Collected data
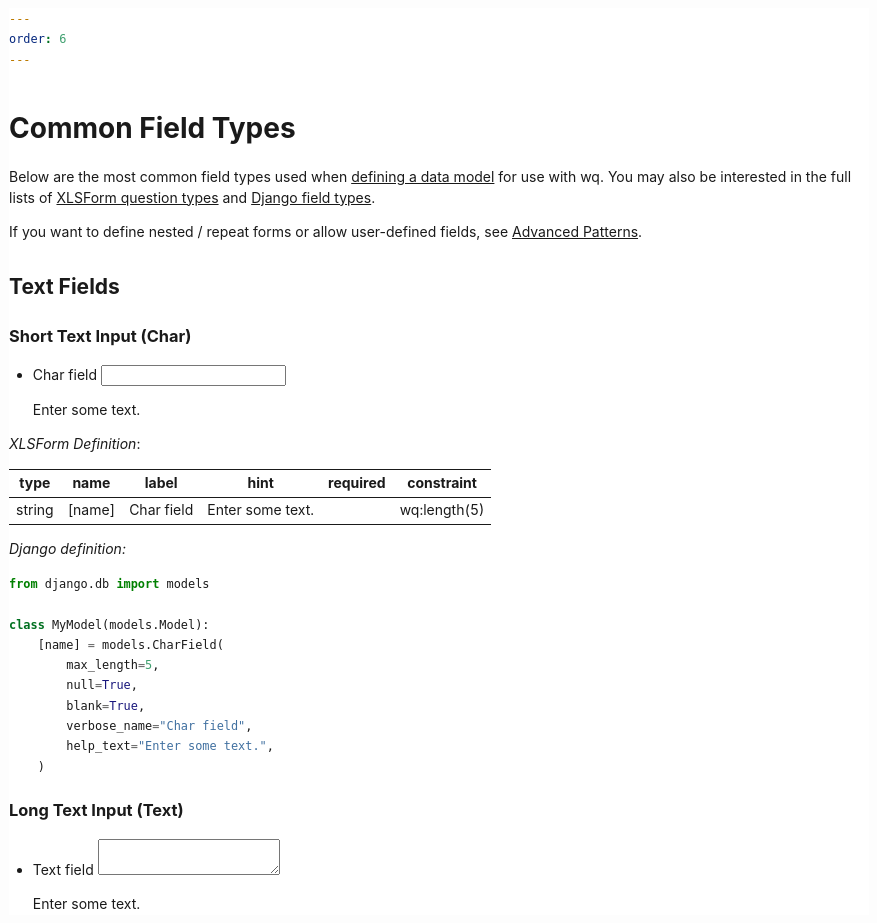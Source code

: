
 ```yaml
---
order: 6
---
```


Common Field Types
==================

Below are the most common field types used when [defining a data model] for use with wq.  You may also be interested in the full lists of [XLSForm question types] and [Django field types].

If you want to define nested / repeat forms or allow user-defined fields, see [Advanced Patterns]. 

## Text Fields

### Short Text Input (Char)

<ul data-role="listview" data-inset="true">
  <li class="ui-field-contain">
    <label for='input_types-char_field'>Char field</label>
    <input id='input_types-char_field' type='text' data-xform-type='string' name='char_field' value="">
    <p class="hint">Enter some text.</p>
    <p class='error input_types-char_field-errors'></p>
  </li>
</ul>

*XLSForm Definition*:

type | name | label | hint | required | constraint
-----|------|-------|------|----------|------------
string | [name] | Char field | Enter some text. | | wq:length(5)

*Django definition:*

```python
from django.db import models

class MyModel(models.Model):
    [name] = models.CharField(
        max_length=5,
        null=True,
        blank=True,
        verbose_name="Char field",
        help_text="Enter some text.",
    )
```

### Long Text Input (Text)

<ul data-role="listview" data-inset="true">
  <li class="ui-field-contain">
    <label for='input_types-text_field'>Text field</label>
    <textarea id='input_types-text_field' name='text_field' data-xform-type="text"></textarea>
    <p class="hint">Enter some text.</p>
    <p class='error input_types-text_field-errors'></p>
  </li>
</ul>


[defining a data model]: https://wq.io/docs/data-model
[XLSForm question types]: http://xlsform.org/#question-types
[Django field types]: https://docs.djangoproject.com/en/1.10/ref/models/fields/#field-types
[Advanced Patterns]: https://wq.io/docs/nested-forms
[wq/photos.js]: https://wq.io/docs/photos-js
[wq/map.js]: https://wq.io/docs/map-js
[wq/locate.js]: https://wq.io/docs/locate-js
[wq/outbox.js]: https://wq.io/docs/outbox-js
[config]: https://wq.io/docs/config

## Work instructions
The response should consist of the lines above from the first through the one containing "Below are the", transcribed exactly, with every picture left out.

## Worked solution
Source code

:
 ```yaml
---
order: 6
---
```


Common Field Types
==================

Below are the most common field types used when [defining a data model] for use with wq.  You may also be interested in the full lists of [XLSForm question types] and [Django field types].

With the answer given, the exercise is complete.